-- Dataset entries --
################
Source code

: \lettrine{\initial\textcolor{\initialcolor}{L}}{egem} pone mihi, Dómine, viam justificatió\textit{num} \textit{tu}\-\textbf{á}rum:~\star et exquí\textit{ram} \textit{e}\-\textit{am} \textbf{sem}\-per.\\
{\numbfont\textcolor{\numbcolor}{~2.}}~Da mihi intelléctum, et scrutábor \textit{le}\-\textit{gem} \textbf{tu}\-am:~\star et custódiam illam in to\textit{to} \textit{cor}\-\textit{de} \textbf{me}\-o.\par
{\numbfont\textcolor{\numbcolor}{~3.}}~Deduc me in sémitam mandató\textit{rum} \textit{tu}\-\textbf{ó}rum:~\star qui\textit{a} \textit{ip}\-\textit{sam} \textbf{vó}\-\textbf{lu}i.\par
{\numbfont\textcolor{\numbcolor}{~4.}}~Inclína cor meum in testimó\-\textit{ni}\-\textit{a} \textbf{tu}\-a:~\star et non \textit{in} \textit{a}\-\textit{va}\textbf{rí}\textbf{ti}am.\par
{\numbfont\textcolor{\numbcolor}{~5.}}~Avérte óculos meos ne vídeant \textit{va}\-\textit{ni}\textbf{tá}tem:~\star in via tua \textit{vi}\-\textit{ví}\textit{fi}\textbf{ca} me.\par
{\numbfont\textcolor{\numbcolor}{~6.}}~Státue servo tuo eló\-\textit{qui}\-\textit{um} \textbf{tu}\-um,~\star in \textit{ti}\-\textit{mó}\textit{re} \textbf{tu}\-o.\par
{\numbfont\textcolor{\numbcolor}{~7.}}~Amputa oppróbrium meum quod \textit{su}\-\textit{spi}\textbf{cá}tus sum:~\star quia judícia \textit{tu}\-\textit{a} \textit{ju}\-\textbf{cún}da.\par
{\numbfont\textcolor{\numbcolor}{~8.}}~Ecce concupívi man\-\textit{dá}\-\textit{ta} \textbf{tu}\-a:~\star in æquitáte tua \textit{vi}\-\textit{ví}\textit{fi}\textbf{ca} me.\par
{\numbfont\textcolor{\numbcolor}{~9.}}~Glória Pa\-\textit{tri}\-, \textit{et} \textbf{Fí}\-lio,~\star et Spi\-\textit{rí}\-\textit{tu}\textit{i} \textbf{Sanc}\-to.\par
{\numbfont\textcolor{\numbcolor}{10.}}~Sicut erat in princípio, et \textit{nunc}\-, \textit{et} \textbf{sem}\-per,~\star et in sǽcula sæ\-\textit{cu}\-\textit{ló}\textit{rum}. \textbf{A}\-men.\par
################
-- Instructions to follow --
Go through the records above and, whenever a line includes the word "mihi", copy it.

-- Exercise answer --
: \lettrine{\initial\textcolor{\initialcolor}{L}}{egem} pone mihi, Dómine, viam justificatió\textit{num} \textit{tu}\-\textbf{á}rum:~\star et exquí\textit{ram} \textit{e}\-\textit{am} \textbf{sem}\-per.\\
{\numbfont\textcolor{\numbcolor}{~2.}}~Da mihi intelléctum, et scrutábor \textit{le}\-\textit{gem} \textbf{tu}\-am:~\star et custódiam illam in to\textit{to} \textit{cor}\-\textit{de} \textbf{me}\-o.\par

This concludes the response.